→ Task goal
Work out how many lines in the entries below include the word "perp". Give nothing but the number.

→ Record set
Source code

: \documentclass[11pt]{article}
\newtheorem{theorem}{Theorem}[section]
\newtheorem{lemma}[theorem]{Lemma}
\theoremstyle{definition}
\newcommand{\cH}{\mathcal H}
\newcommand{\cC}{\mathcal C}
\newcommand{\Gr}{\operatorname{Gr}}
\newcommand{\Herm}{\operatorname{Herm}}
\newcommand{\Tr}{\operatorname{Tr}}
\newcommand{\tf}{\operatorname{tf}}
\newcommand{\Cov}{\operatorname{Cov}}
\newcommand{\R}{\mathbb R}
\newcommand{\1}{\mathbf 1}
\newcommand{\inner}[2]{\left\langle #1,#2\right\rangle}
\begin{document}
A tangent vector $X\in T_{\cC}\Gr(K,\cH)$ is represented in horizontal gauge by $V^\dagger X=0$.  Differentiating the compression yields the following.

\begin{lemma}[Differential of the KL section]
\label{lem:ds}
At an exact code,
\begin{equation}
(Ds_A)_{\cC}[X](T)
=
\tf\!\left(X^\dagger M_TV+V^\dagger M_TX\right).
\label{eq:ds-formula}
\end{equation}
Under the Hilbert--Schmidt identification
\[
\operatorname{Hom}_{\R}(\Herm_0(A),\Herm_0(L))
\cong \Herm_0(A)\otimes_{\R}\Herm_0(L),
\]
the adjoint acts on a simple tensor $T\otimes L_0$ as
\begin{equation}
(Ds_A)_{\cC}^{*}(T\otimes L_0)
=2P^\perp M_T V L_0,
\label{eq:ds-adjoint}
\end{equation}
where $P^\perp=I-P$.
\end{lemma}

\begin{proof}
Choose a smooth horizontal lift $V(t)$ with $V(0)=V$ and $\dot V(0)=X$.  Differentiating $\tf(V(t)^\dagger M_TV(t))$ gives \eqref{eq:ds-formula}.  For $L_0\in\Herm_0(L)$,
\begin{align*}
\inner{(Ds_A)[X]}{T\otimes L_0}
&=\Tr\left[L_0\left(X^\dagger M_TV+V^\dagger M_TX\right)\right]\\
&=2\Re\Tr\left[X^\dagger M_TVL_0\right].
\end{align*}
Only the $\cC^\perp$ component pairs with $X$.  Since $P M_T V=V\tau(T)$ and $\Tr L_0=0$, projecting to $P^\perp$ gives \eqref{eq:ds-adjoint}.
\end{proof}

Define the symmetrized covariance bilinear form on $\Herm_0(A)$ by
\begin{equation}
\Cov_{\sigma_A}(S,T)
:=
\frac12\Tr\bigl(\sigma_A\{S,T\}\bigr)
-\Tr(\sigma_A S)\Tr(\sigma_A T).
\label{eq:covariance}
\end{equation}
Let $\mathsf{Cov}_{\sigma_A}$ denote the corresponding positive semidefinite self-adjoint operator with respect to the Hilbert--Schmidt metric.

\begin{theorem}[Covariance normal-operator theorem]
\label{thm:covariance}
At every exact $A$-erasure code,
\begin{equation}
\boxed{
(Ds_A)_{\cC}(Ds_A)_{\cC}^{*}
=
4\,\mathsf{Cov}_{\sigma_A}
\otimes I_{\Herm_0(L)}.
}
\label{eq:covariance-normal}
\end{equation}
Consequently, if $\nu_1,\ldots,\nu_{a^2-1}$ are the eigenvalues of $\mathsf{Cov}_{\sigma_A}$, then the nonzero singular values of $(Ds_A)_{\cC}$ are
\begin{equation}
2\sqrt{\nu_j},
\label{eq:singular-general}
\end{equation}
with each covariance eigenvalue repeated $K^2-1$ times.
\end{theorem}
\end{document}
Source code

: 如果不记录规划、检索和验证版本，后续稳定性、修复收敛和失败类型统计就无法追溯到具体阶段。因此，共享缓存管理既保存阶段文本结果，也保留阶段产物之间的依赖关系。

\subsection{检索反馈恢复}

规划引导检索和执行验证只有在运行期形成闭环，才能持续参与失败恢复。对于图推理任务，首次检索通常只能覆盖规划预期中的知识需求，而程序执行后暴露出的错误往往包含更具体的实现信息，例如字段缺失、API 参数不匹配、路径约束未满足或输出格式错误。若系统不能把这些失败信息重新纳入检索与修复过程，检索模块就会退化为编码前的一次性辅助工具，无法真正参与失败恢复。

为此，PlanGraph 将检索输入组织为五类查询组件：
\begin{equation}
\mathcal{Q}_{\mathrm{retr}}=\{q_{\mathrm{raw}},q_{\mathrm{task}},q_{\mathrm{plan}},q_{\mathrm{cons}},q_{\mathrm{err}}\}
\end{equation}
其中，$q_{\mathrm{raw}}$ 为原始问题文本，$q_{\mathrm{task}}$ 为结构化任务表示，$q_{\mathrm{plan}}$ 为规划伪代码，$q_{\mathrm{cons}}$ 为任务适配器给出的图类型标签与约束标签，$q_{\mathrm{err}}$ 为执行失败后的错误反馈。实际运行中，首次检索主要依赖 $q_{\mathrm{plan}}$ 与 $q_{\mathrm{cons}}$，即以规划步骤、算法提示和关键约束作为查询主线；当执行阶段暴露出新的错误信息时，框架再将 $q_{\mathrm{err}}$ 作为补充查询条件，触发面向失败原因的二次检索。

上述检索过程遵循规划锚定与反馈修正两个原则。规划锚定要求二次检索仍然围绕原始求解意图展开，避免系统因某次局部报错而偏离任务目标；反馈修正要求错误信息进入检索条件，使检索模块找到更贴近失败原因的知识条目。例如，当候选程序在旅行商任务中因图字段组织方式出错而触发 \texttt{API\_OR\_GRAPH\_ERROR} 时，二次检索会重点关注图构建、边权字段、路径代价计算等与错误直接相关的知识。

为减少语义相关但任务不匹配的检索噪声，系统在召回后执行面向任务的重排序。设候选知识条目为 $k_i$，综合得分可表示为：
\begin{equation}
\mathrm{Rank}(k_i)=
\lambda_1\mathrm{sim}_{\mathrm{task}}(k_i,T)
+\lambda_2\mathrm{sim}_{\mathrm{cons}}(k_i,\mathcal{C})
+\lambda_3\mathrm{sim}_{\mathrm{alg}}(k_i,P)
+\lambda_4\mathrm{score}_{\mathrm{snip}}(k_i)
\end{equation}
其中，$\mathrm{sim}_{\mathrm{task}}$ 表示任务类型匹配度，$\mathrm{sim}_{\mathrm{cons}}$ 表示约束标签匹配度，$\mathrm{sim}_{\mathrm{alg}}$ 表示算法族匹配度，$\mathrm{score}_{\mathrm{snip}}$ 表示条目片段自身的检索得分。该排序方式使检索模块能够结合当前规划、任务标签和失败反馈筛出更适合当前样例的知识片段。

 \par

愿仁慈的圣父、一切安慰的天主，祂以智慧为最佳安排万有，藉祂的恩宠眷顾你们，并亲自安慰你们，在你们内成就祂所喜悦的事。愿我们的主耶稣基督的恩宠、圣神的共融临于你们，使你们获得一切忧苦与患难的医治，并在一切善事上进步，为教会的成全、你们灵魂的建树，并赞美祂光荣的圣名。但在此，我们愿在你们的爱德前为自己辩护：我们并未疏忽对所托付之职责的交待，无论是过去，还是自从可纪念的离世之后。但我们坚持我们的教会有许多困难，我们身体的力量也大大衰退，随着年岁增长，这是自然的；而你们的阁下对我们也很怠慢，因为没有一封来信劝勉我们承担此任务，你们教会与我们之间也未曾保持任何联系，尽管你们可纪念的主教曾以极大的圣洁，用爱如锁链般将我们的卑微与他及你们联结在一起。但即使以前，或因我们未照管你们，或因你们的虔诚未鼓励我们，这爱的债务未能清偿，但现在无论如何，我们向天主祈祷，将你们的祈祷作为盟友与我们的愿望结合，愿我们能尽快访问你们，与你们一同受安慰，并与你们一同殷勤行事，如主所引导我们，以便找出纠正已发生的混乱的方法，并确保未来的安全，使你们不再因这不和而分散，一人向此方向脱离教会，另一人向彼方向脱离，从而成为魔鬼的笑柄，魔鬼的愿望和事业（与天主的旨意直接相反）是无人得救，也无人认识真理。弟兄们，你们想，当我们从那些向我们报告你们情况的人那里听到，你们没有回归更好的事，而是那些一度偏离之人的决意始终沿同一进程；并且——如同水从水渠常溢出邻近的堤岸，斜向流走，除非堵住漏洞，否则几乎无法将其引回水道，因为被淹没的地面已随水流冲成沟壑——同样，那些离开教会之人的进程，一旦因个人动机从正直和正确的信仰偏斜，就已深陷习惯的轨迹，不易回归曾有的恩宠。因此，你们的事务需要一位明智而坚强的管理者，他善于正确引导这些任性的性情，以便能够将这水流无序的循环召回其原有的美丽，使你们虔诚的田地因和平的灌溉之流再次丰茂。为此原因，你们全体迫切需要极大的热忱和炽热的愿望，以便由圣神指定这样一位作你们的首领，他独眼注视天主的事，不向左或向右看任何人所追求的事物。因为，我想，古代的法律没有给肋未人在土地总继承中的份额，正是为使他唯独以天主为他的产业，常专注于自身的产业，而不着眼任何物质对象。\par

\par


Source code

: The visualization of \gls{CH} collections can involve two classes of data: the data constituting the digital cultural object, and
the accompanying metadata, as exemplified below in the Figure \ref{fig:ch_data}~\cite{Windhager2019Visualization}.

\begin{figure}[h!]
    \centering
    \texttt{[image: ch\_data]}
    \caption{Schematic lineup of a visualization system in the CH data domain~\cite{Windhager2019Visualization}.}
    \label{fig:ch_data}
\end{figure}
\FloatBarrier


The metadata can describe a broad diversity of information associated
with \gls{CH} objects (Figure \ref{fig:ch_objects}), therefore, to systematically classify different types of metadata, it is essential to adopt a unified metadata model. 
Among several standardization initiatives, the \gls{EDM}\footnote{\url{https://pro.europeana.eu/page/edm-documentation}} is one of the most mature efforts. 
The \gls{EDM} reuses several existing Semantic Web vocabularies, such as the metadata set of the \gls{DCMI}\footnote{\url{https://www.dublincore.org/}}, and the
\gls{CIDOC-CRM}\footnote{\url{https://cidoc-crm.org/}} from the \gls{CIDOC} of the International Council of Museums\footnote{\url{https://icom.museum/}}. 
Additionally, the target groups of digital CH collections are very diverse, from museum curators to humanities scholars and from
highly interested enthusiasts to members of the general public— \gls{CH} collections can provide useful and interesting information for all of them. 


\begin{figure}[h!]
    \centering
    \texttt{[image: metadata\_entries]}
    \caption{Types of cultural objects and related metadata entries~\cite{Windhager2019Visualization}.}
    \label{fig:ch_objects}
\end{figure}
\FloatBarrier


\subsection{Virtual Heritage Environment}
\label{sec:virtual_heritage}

→ Result below
3